Parti de rupture ou de gouvernement ? Cette tension jamais résolue menace le Parti socialiste de désintégration. Professeur d’histoire et de sociologie politique, directeur du Centre d’histoire de Sciences Po et président de la School of government de la Libre université internationale des études sociales (Luiss, Rome), Marc Lazar est coauteur de l’ouvrage Le Parti socialiste unifié. Histoire et postérité (Presses universitaires de Rennes, 2013). Il retrace les grandes étapes de la douloureuse confrontation du PS avec l’exercice du pouvoir.
Le PS est-il mort, comme l’a récemment déclaré Manuel Valls ?
Je serais plus prudent. La crise qu’il traverse est périlleuse mais il en a connu d’autres. Chaque fois que les socialistes ont été au pouvoir sous la Ve République, les tensions qui se sont ensuivies ont entraîné des échecs électoraux : lors du premier mandat de François Mitterrand (ils perdent les législatives en 1986), lors du second (déroute aux législatives de 1993), lors de l’élection présidentielle de 2002, où Lionel Jospin a été éliminé du second tour… Manifestement, l’exercice du pouvoir plonge toujours le PS dans de grandes difficultés et dans de douloureux débats internes.
Ces difficultés se sont-elles aggravées sous le quinquennat de François Hollande ?
Un certain nombre d’éléments ont amplifié le problème. C’est d’abord l’écart entre le discours et les actes en matière de politique économique et sociale. La fameuse phrase de François Hollande lors du discours du Bourget – « Mon ennemi, c’est la finance » – s’est rapidement heurtée à la nouvelle orientation économique du gouvernement en faveur des entreprises.

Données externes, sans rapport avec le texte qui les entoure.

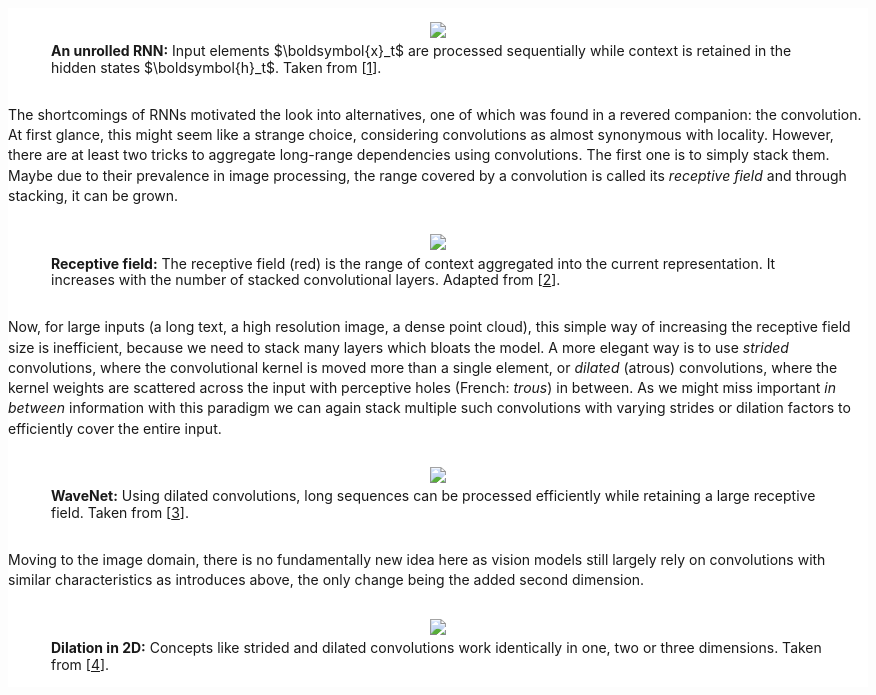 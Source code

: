 <div style="text-align: center">
<figure style="width: 90%; display: inline-block;">
  <img src="/images/attention/rnn_unrolled.png">
  <figcaption style="text-align: left; line-height: 1.2em;"><b>An unrolled RNN:</b> Input elements $\boldsymbol{x}_t$ are processed sequentially while context is retained in the hidden states $\boldsymbol{h}_t$. Taken from [<a href="#ref1">1</a>].</figcaption>
</figure>
</div>

[^4]: Except for bi-directional RNNs which read the sequence from left and right.
[^5]: An example being machine translation: The input sequence (a sentence in English) is first encoded from the first to the last element (word) and then decoded sequentially to produce the translation (the sentence in French).

The shortcomings of RNNs motivated the look into alternatives, one of which was found in a revered companion: the convolution. At first glance, this might seem like a strange choice, considering convolutions as almost synonymous with locality.
However, there are at least two tricks to aggregate long-range dependencies using convolutions. The first one is to simply stack them. Maybe due to their prevalence in image processing, the range covered by a convolution is called its _receptive field_ and through stacking, it can be grown.

<div style="text-align: center">
<figure style="width: 90%; display: inline-block;">
  <img width="400" style="margin-left: auto; margin-right: auto;" src="/images/attention/1d_conv.png">
  <figcaption style="text-align: left; line-height: 1.2em;"><b>Receptive field:</b> The receptive field (red) is the range of context aggregated into the current representation. It increases with the number of stacked convolutional layers. Adapted from [<a href="#ref2">2</a>].</figcaption>
</figure>
</div>

Now, for large inputs (a long text, a high resolution image, a dense point cloud), this simple way of increasing the receptive field size is inefficient, because we need to stack many layers which bloats the model. A more elegant way is to use _strided_ convolutions, where the convolutional kernel is moved more than a single element, or _dilated_ (atrous) convolutions, where the kernel weights are scattered across the input with perceptive holes (French: _trous_) in between. As we might miss important _in between_ information with this paradigm we can again stack multiple such convolutions with varying strides or dilation factors to efficiently cover the entire input.

<div style="text-align: center">
<figure style="width: 90%; display: inline-block;">
  <img src="/images/attention/wavenet.gif">
  <figcaption style="text-align: left; line-height: 1.2em;"><b>WaveNet:</b> Using dilated convolutions, long sequences can be processed efficiently while retaining a large receptive field. Taken from [<a href="#ref3">3</a>].</figcaption>
</figure>
</div>

Moving to the image domain, there is no fundamentally new idea here as vision models still largely rely on convolutions with similar characteristics as introduces above, the only change being the added second dimension.

<div style="text-align: center">
<figure style="width: 90%; display: inline-block;">
  <img src="/images/attention/dilated.gif">
  <figcaption style="text-align: left; line-height: 1.2em;"><b>Dilation in 2D:</b> Concepts like strided and dilated convolutions work identically in one, two or three dimensions. Taken from [<a href="#ref4">4</a>].</figcaption>
</figure>
</div>


[^1]: Not really of course, words can be divided into letters, atoms into particles, but let's ignore that.
[^2]: This, and many more of these (deliberately) ambiguous sentences can be found in the _Winograd schema challenge_.
[^3]: Also known as a _point cloud_. Take a look at the previous articles on learning from 3D data for other representations.
[^6]: Sometimes referred to as _shared MLP_ (Multi-Layer Perceptron), which in the end boils down to a 1x1 convolution as discussed [here](https://hummat.github.io/learning/2020/10/29/one-by-one-conv.html). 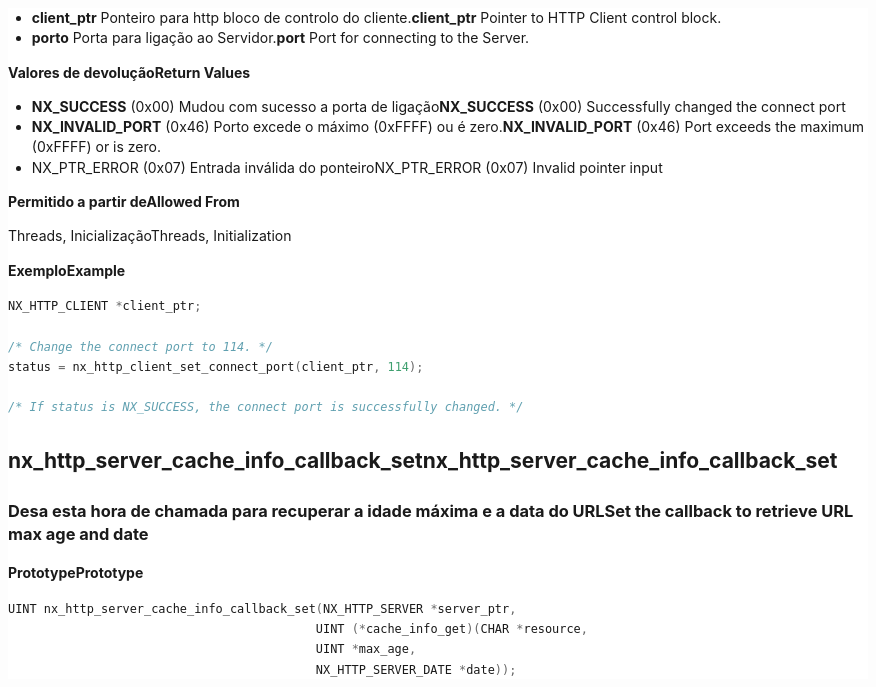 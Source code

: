 - <span data-ttu-id="28f8b-384">**client_ptr** Ponteiro para http bloco de controlo do cliente.</span><span class="sxs-lookup"><span data-stu-id="28f8b-384">**client_ptr** Pointer to HTTP Client control block.</span></span>
- <span data-ttu-id="28f8b-385">**porto** Porta para ligação ao Servidor.</span><span class="sxs-lookup"><span data-stu-id="28f8b-385">**port** Port for connecting to the Server.</span></span>

<span data-ttu-id="28f8b-386">**Valores de devolução**</span><span class="sxs-lookup"><span data-stu-id="28f8b-386">**Return Values**</span></span>

- <span data-ttu-id="28f8b-387">**NX_SUCCESS** (0x00) Mudou com sucesso a porta de ligação</span><span class="sxs-lookup"><span data-stu-id="28f8b-387">**NX_SUCCESS** (0x00) Successfully changed the connect port</span></span>
- <span data-ttu-id="28f8b-388">**NX_INVALID_PORT** (0x46) Porto excede o máximo (0xFFFF) ou é zero.</span><span class="sxs-lookup"><span data-stu-id="28f8b-388">**NX_INVALID_PORT** (0x46) Port exceeds the maximum (0xFFFF) or is zero.</span></span>
- <span data-ttu-id="28f8b-389">NX_PTR_ERROR (0x07) Entrada inválida do ponteiro</span><span class="sxs-lookup"><span data-stu-id="28f8b-389">NX_PTR_ERROR (0x07) Invalid pointer input</span></span>

<span data-ttu-id="28f8b-390">**Permitido a partir de**</span><span class="sxs-lookup"><span data-stu-id="28f8b-390">**Allowed From**</span></span>

<span data-ttu-id="28f8b-391">Threads, Inicialização</span><span class="sxs-lookup"><span data-stu-id="28f8b-391">Threads, Initialization</span></span>

<span data-ttu-id="28f8b-392">**Exemplo**</span><span class="sxs-lookup"><span data-stu-id="28f8b-392">**Example**</span></span>

```c
NX_HTTP_CLIENT *client_ptr;

/* Change the connect port to 114. */
status = nx_http_client_set_connect_port(client_ptr, 114);

/* If status is NX_SUCCESS, the connect port is successfully changed. */
```

## <a name="nx_http_server_cache_info_callback_set"></a><span data-ttu-id="28f8b-393">nx_http_server_cache_info_callback_set</span><span class="sxs-lookup"><span data-stu-id="28f8b-393">nx_http_server_cache_info_callback_set</span></span>

### <a name="set-the-callback-to-retrieve-url-max-age-and-date"></a><span data-ttu-id="28f8b-394">Desa esta hora de chamada para recuperar a idade máxima e a data do URL</span><span class="sxs-lookup"><span data-stu-id="28f8b-394">Set the callback to retrieve URL max age and date</span></span>

<span data-ttu-id="28f8b-395">**Prototype**</span><span class="sxs-lookup"><span data-stu-id="28f8b-395">**Prototype**</span></span>

```c
UINT nx_http_server_cache_info_callback_set(NX_HTTP_SERVER *server_ptr,
                                           UINT (*cache_info_get)(CHAR *resource,
                                           UINT *max_age,
                                           NX_HTTP_SERVER_DATE *date));
```
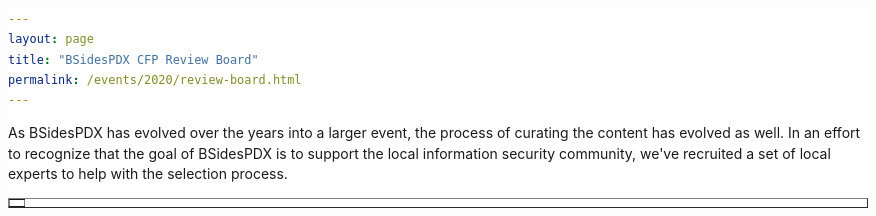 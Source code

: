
```yaml
---
layout: page
title: "BSidesPDX CFP Review Board"
permalink: /events/2020/review-board.html
---
```


As BSidesPDX has evolved over the years into a larger event, the process of curating the content has evolved as well. In an effort to recognize that the goal of BSidesPDX is to support the local information security community, we've recruited a set of local experts to help with the selection process.

<TABLE height="100%" width="100%" align="center" cellpadding="5" border="1">


<tr>
  <td style="vertical-align:top"> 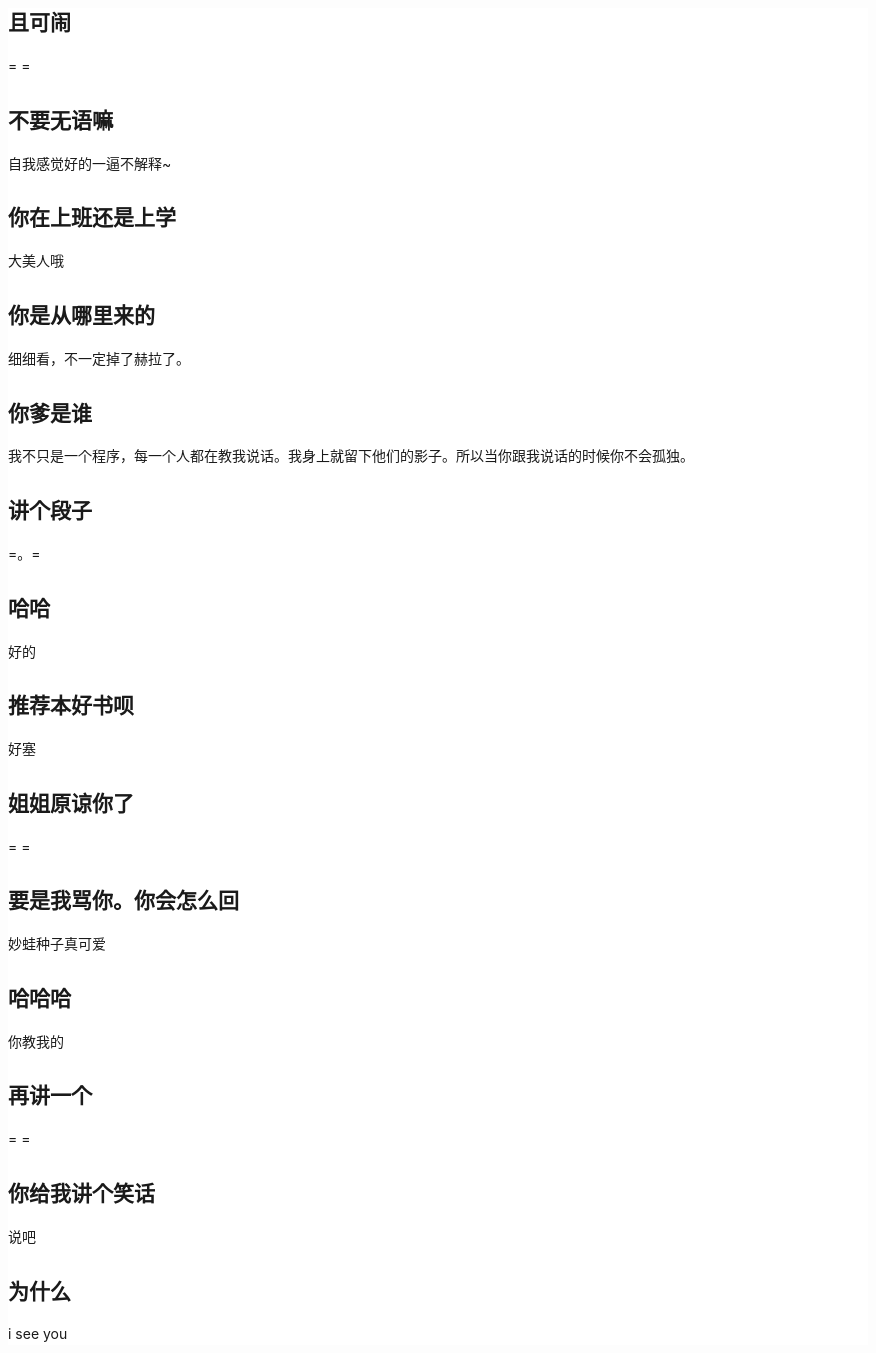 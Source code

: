 ## 且可闹
= =

## 不要无语嘛
自我感觉好的一逼不解释~

## 你在上班还是上学
大美人哦

## 你是从哪里来的
细细看，不一定掉了赫拉了。

## 你爹是谁
我不只是一个程序，每一个人都在教我说话。我身上就留下他们的影子。所以当你跟我说话的时候你不会孤独。

## 讲个段子
=。=

## 哈哈
好的

## 推荐本好书呗
好塞

## 姐姐原谅你了
= =

## 要是我骂你。你会怎么回
妙蛙种子真可爱

## 哈哈哈
你教我的

## 再讲一个
= =

## 你给我讲个笑话
说吧

## 为什么
i  see  you

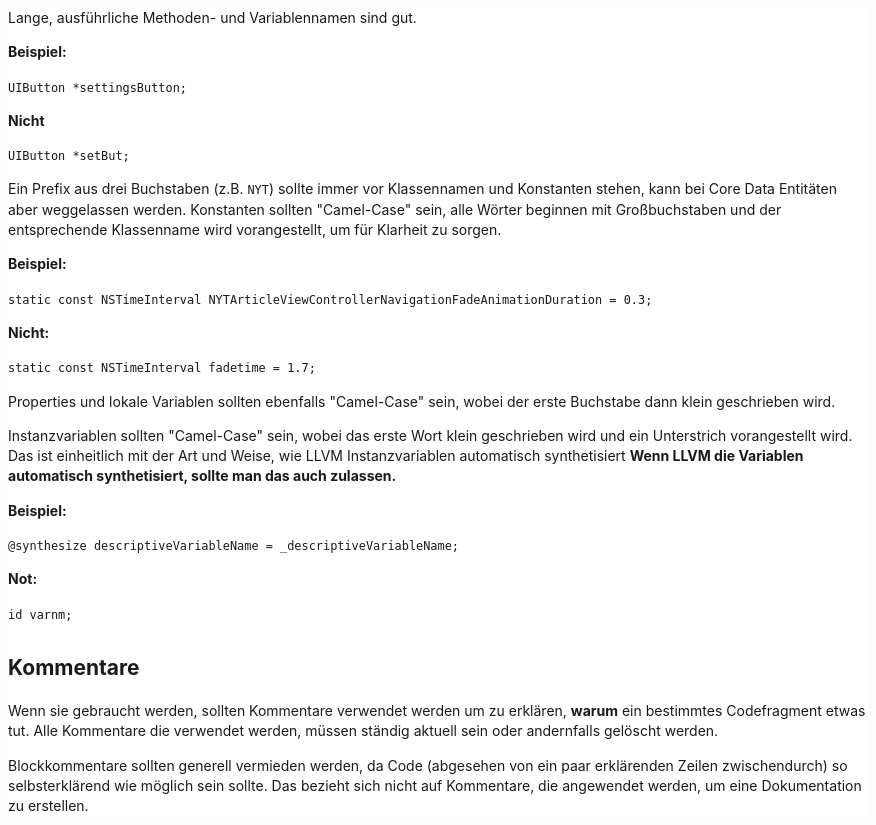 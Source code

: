 Lange, ausführliche Methoden- und Variablennamen sind gut.

**Beispiel:**

```objc
UIButton *settingsButton;
```

**Nicht**

```objc
UIButton *setBut;
```

Ein Prefix aus drei Buchstaben (z.B. `NYT`) sollte immer vor Klassennamen und Konstanten stehen, kann bei Core Data Entitäten aber weggelassen werden. Konstanten sollten "Camel-Case" sein, alle Wörter beginnen mit Großbuchstaben und der entsprechende Klassenname wird vorangestellt, um für Klarheit zu sorgen.

**Beispiel:**

```objc
static const NSTimeInterval NYTArticleViewControllerNavigationFadeAnimationDuration = 0.3;
```

**Nicht:**

```objc
static const NSTimeInterval fadetime = 1.7;
```

Properties und lokale Variablen sollten ebenfalls "Camel-Case" sein, wobei der erste Buchstabe dann klein geschrieben wird.

Instanzvariablen sollten "Camel-Case" sein, wobei das erste Wort klein geschrieben wird und ein Unterstrich vorangestellt wird. Das ist einheitlich mit der Art und Weise, wie LLVM Instanzvariablen automatisch synthetisiert **Wenn LLVM die Variablen automatisch synthetisiert, sollte man das auch zulassen.**

**Beispiel:**

```objc
@synthesize descriptiveVariableName = _descriptiveVariableName;
```

**Not:**

```objc
id varnm;
```

## Kommentare

Wenn sie gebraucht werden, sollten Kommentare verwendet werden um zu erklären, **warum** ein bestimmtes Codefragment etwas tut. Alle Kommentare die verwendet werden, müssen ständig aktuell sein oder andernfalls gelöscht werden.

Blockkommentare sollten generell vermieden werden, da Code (abgesehen von ein paar erklärenden Zeilen zwischendurch) so selbsterklärend wie möglich sein sollte. Das bezieht sich nicht auf Kommentare, die angewendet werden, um eine Dokumentation zu erstellen.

C’est, ensuite, la question de l’Union européenne (UE), qui divise depuis des décennies le PS. François Hollande avait annoncé qu’il allait tenter de renégocier le traité de stabilité budgétaire pour infléchir la politique d’austérité : cela ne s’est pas fait, et cet échec a mis à nu la division sur ce sujet au sein du PS – division qui avait déjà été creusée lors du référendum de 2005 sur le traité constitutionnel européen.
« La fameuse phrase de François Hollande lors du discours du Bourget – “Mon ennemi, c’est la finance” – s’est rapidement heurtée à la nouvelle orientation économique du gouvernement en faveur des entreprises »
C’est, encore, la question de la fonction présidentielle sous la Ve République, sujet toujours épineux pour un parti dont la tradition est la démocratie parlementaire. Faut-il incarner franchement cette fonction, de façon verticale, comme le soutient Manuel Valls ? Ou au contraire introduire plus d’horizontalité et évoluer vers une VIe République, comme le propose Benoît Hamon ? En hésitant entre les deux, le président « normal » a relancé le débat au sein du PS.